Gather each line in the entries that includes the string "folder".
(Dataset entries Opens)
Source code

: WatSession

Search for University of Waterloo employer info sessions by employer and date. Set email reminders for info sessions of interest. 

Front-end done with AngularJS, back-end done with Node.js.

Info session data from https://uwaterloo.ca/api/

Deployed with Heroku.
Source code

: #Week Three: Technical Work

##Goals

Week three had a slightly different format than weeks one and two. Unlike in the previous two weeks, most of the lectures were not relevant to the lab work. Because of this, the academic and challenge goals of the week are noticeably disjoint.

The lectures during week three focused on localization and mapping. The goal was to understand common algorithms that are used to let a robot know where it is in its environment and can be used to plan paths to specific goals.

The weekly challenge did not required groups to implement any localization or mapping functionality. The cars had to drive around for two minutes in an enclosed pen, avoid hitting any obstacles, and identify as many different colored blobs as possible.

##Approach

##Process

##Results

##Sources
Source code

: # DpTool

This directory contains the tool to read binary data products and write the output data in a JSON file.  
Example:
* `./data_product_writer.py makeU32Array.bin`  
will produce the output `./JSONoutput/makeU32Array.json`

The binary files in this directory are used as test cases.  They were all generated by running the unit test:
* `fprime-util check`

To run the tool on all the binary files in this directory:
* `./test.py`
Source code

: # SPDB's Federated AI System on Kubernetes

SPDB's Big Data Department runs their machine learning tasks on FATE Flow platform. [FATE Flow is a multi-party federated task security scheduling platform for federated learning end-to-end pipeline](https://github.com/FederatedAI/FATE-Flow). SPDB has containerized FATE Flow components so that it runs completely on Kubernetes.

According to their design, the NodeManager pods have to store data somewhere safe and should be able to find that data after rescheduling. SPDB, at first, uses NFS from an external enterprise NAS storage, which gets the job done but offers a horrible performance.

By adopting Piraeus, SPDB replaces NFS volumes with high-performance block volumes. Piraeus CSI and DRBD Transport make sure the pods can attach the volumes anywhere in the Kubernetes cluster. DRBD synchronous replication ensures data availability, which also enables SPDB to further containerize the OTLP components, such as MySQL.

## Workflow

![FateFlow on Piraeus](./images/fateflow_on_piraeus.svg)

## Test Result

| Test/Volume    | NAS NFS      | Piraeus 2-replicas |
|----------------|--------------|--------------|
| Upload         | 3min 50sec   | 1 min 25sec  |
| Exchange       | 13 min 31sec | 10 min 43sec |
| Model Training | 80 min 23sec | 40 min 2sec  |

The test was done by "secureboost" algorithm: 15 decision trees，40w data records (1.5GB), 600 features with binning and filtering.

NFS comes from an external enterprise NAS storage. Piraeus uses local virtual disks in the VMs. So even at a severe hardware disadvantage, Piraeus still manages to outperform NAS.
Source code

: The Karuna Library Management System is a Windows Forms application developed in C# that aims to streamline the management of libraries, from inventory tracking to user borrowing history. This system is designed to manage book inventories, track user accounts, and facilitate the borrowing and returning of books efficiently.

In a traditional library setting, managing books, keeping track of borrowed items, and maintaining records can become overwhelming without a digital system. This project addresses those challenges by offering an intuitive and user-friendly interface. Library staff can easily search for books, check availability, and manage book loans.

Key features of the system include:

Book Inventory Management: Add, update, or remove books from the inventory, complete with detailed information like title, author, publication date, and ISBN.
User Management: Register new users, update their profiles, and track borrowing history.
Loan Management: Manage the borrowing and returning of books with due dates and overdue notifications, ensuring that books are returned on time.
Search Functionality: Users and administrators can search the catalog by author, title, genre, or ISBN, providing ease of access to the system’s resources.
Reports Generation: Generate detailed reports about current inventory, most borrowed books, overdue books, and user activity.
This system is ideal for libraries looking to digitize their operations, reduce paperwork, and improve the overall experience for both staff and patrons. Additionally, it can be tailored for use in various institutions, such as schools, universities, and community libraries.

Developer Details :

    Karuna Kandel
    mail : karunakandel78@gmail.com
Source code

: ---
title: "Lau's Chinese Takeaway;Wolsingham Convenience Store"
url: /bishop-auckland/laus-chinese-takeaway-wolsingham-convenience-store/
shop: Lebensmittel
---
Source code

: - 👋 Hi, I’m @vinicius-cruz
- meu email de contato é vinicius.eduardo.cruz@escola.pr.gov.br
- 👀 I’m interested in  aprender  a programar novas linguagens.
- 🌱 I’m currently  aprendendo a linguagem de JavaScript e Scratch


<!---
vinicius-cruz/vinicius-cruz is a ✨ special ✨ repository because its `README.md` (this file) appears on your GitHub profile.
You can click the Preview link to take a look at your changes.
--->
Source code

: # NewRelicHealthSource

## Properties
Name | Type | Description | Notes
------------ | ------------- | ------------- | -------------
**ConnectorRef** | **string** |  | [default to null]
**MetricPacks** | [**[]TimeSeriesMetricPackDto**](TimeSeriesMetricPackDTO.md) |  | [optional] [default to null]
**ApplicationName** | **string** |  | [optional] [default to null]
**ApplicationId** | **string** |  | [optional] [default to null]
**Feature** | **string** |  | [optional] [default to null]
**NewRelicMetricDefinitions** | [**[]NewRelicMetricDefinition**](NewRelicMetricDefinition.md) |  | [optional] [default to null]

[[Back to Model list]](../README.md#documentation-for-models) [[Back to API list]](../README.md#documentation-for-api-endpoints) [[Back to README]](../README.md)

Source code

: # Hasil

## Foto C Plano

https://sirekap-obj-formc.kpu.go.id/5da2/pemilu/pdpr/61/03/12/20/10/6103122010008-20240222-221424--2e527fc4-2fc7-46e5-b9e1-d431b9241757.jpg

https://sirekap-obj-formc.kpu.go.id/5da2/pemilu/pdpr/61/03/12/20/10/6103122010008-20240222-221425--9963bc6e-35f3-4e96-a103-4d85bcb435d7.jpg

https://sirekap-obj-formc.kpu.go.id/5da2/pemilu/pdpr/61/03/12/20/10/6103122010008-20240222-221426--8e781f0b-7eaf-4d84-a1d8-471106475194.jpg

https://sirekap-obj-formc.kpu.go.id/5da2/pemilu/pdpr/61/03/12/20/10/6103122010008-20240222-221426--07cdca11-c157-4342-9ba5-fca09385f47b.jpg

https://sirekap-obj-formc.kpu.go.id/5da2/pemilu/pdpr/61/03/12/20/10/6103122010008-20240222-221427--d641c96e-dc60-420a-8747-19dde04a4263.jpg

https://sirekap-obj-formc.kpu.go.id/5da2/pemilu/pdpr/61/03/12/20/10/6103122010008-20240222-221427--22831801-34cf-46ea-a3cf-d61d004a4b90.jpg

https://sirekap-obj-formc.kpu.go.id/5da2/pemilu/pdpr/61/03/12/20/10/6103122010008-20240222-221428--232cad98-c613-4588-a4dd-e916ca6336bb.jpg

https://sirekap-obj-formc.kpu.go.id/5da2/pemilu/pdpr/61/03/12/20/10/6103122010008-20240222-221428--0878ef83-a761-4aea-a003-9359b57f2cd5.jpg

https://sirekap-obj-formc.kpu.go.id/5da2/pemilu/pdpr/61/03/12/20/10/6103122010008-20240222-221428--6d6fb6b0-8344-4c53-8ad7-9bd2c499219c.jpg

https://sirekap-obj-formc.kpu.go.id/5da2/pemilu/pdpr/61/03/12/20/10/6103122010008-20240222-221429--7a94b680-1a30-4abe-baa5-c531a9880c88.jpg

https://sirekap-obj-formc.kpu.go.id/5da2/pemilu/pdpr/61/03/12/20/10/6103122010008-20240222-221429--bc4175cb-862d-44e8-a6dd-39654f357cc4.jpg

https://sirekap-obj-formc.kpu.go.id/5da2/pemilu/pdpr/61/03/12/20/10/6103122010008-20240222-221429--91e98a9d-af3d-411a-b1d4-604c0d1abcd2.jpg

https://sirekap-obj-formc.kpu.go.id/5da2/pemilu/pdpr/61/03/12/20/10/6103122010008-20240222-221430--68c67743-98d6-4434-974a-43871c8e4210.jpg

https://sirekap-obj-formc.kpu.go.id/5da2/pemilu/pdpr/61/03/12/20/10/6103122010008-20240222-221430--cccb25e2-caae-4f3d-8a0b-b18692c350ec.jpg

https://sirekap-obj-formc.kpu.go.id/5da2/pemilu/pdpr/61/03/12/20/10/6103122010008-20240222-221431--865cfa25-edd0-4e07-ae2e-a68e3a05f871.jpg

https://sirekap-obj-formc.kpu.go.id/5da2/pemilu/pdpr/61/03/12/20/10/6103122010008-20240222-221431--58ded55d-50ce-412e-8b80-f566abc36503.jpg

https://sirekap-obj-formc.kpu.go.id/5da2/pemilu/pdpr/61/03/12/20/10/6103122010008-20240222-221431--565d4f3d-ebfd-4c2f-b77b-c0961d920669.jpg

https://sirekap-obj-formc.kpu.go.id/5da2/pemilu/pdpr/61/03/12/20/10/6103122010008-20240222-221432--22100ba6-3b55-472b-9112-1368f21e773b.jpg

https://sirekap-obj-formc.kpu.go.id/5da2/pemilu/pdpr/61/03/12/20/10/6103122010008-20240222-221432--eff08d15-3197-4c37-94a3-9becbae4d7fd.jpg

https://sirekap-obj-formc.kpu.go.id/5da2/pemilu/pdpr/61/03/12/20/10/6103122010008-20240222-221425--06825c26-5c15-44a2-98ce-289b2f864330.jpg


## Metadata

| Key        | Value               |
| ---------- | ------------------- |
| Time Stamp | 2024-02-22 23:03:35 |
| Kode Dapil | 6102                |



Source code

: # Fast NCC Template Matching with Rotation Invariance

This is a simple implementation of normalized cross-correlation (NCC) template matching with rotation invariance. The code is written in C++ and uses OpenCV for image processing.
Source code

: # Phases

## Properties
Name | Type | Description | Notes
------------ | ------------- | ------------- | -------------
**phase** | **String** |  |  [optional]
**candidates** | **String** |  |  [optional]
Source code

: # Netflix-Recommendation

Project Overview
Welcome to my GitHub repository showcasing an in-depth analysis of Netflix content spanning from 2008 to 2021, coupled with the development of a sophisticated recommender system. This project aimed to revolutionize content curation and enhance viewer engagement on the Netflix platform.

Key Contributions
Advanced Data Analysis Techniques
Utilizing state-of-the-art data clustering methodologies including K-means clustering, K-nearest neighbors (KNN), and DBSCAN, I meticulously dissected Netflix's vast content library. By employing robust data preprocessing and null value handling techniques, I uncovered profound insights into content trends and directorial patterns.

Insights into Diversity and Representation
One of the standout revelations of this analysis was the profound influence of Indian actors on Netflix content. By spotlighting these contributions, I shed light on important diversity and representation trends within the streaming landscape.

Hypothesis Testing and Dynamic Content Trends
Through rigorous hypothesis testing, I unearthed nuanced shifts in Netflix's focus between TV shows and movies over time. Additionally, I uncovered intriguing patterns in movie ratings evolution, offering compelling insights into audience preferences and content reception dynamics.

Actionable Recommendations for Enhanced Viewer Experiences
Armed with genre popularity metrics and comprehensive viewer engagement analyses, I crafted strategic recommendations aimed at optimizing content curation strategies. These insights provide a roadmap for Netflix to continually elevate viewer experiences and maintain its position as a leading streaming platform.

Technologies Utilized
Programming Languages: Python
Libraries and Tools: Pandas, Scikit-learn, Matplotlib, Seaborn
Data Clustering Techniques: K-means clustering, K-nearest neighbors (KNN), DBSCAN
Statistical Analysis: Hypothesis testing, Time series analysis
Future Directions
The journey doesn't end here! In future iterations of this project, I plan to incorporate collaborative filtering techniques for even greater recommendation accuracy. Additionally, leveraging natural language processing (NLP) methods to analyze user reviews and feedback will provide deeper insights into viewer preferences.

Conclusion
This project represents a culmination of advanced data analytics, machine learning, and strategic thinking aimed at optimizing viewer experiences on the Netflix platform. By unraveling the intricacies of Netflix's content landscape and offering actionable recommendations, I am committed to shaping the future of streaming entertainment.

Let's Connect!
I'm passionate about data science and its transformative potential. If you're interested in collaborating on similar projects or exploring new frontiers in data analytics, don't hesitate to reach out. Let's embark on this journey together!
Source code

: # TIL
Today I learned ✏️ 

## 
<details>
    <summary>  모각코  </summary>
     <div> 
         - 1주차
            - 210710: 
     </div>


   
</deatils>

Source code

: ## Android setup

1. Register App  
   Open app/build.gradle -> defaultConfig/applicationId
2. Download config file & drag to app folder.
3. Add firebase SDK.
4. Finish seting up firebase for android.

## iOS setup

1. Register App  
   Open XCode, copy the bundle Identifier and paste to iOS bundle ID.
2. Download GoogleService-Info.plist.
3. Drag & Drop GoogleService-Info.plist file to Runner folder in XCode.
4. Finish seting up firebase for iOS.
(Dataset entries Closes)
Written answer –
2. Download config file & drag to app folder.
3. Drag & Drop GoogleService-Info.plist file to Runner folder in XCode.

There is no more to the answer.